[TASK STATEMENT]:
Your output is the line containing "### Citrasena" plus all lines after it to the end of the records, reproduced exactly, with nothing else.

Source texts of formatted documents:
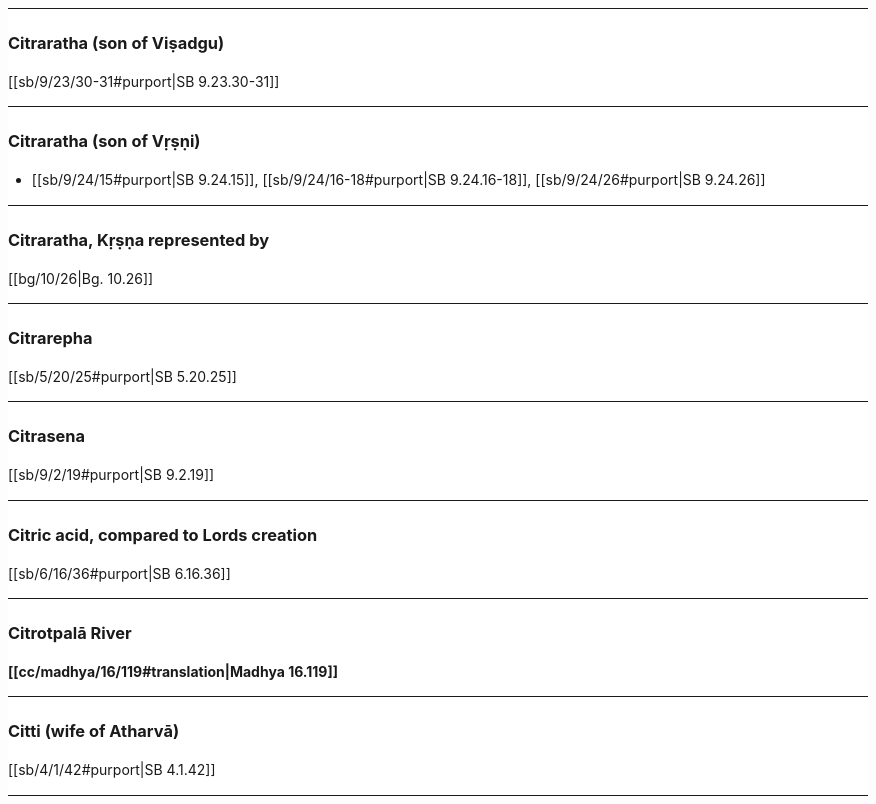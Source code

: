 
---

### Citraratha (son of Viṣadgu)

[[sb/9/23/30-31#purport|SB 9.23.30-31]]


---

### Citraratha (son of Vṛṣṇi)

*  [[sb/9/24/15#purport|SB 9.24.15]], [[sb/9/24/16-18#purport|SB 9.24.16-18]], [[sb/9/24/26#purport|SB 9.24.26]]

---

### Citraratha, Kṛṣṇa represented by

[[bg/10/26|Bg. 10.26]]


---

### Citrarepha

[[sb/5/20/25#purport|SB 5.20.25]]


---

### Citrasena

[[sb/9/2/19#purport|SB 9.2.19]]


---

### Citric acid, compared to Lords creation

[[sb/6/16/36#purport|SB 6.16.36]]


---

### Citrotpalā River

**[[cc/madhya/16/119#translation|Madhya 16.119]]**


---

### Citti (wife of Atharvā)

[[sb/4/1/42#purport|SB 4.1.42]]


---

[SOLUTION FOR THIS TASK]:
### Citrasena

[[sb/9/2/19#purport|SB 9.2.19]]


---

### Citric acid, compared to Lords creation

[[sb/6/16/36#purport|SB 6.16.36]]


---

### Citrotpalā River

**[[cc/madhya/16/119#translation|Madhya 16.119]]**


---

### Citti (wife of Atharvā)

[[sb/4/1/42#purport|SB 4.1.42]]


---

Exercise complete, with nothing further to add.